Start of Data for this task

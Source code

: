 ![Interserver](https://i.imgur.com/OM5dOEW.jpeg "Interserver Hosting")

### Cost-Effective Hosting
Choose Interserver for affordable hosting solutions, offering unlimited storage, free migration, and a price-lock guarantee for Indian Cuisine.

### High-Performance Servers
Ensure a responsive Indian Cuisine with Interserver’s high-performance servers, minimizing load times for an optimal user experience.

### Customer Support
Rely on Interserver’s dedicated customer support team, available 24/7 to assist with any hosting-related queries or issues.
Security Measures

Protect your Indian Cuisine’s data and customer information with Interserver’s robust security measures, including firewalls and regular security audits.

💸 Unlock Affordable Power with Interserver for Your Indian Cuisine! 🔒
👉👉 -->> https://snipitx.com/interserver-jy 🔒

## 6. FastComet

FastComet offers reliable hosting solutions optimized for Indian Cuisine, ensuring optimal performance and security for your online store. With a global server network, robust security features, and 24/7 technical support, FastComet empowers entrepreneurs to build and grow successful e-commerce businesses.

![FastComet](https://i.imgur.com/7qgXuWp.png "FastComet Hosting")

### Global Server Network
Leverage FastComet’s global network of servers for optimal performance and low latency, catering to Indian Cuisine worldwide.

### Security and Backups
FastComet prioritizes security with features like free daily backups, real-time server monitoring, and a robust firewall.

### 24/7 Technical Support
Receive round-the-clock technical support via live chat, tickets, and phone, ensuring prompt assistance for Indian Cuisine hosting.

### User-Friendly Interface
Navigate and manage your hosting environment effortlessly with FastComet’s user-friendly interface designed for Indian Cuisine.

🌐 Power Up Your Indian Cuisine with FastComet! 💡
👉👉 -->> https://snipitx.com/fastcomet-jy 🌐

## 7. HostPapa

End of Data for this task

# What you need to do:
The "Leverage FastComet’s global" line through the last line above: set these down exactly and add nothing else.

# Solved problem:
Leverage FastComet’s global network of servers for optimal performance and low latency, catering to Indian Cuisine worldwide.

### Security and Backups
FastComet prioritizes security with features like free daily backups, real-time server monitoring, and a robust firewall.

### 24/7 Technical Support
Receive round-the-clock technical support via live chat, tickets, and phone, ensuring prompt assistance for Indian Cuisine hosting.

### User-Friendly Interface
Navigate and manage your hosting environment effortlessly with FastComet’s user-friendly interface designed for Indian Cuisine.

🌐 Power Up Your Indian Cuisine with FastComet! 💡
👉👉 -->> https://snipitx.com/fastcomet-jy 🌐

## 7. HostPapa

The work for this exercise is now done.